また,被害者との示談交渉は,前の弁護人が既に開始していたため,被害者の方に無用の混乱を生じさせないよう,引き続き前の弁護人に依頼し,最終的には示談を成立させていただきました。

 事件が家庭裁判所に送られた後は,弁護士が息子様と頻繁に面会し,どうしてこのような事件を起こしてしまったのか,今後どのように生活をすれば再非行をせずに済むのかを一緒に考え,最終的な少年審判の結果を左右する家庭裁判所調査官の調査に備えました。
 また,少年事件では,事件を起こした本人だけでなく,ご両親も家庭裁判所調査官による調査を受けます。
ですので,調査の前に,調査で尋ねられる内容や,その際の受け答えなどを打合せし,準備をしたうえで調査に臨むことができました。

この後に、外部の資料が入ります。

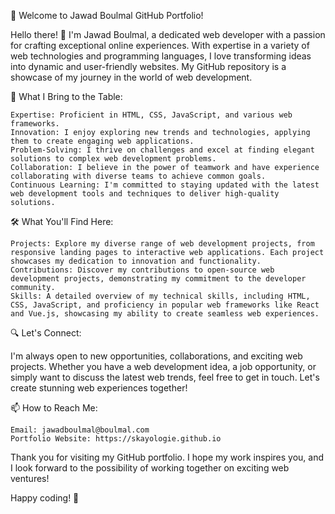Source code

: 🚀 Welcome to Jawad Boulmal GitHub Portfolio!

Hello there! 👋 I'm Jawad Boulmal, a dedicated web developer with a passion for crafting exceptional online experiences. With expertise in a variety of web technologies and programming languages, I love transforming ideas into dynamic and user-friendly websites. My GitHub repository is a showcase of my journey in the world of web development.

🌟 What I Bring to the Table:

    Expertise: Proficient in HTML, CSS, JavaScript, and various web frameworks.
    Innovation: I enjoy exploring new trends and technologies, applying them to create engaging web applications.
    Problem-Solving: I thrive on challenges and excel at finding elegant solutions to complex web development problems.
    Collaboration: I believe in the power of teamwork and have experience collaborating with diverse teams to achieve common goals.
    Continuous Learning: I'm committed to staying updated with the latest web development tools and techniques to deliver high-quality solutions.

🛠️ What You'll Find Here:

    Projects: Explore my diverse range of web development projects, from responsive landing pages to interactive web applications. Each project showcases my dedication to innovation and functionality.
    Contributions: Discover my contributions to open-source web development projects, demonstrating my commitment to the developer community.
    Skills: A detailed overview of my technical skills, including HTML, CSS, JavaScript, and proficiency in popular web frameworks like React and Vue.js, showcasing my ability to create seamless web experiences.

🔍 Let's Connect:

I'm always open to new opportunities, collaborations, and exciting web projects. Whether you have a web development idea, a job opportunity, or simply want to discuss the latest web trends, feel free to get in touch. Let's create stunning web experiences together!

📫 How to Reach Me:

    Email: jawadboulmal@boulmal.com
    Portfolio Website: https://skayologie.github.io

Thank you for visiting my GitHub portfolio. I hope my work inspires you, and I look forward to the possibility of working together on exciting web ventures!

Happy coding! 🚀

 審判では,起訴事実についてはすべて認め,息子様が反省していることや,ご両親が今後も支えることや,専門的なカウンセリングを受講することなどを主張し,保護観察処分の獲得を目指しました。
 最初の審判では,結論を決めるには時期尚早とのことで,試験観察となりました。試験観察中も,弁護士が息子様やご家族と一緒にカウンセリング施設に赴いたり,定期的に息子様と面談するなどして,最終的な審判に備えました。
 
 2度目の少年審判では,上記のような息子様の努力や,ご家族の支えが評価され,無事保護観察処分を得ることができました。

 息子様は,この事件で保護観察処分となり,社会復帰を許されたことから,二度と同じことをしないよう誓い,
新たな生活を歩んでおられます。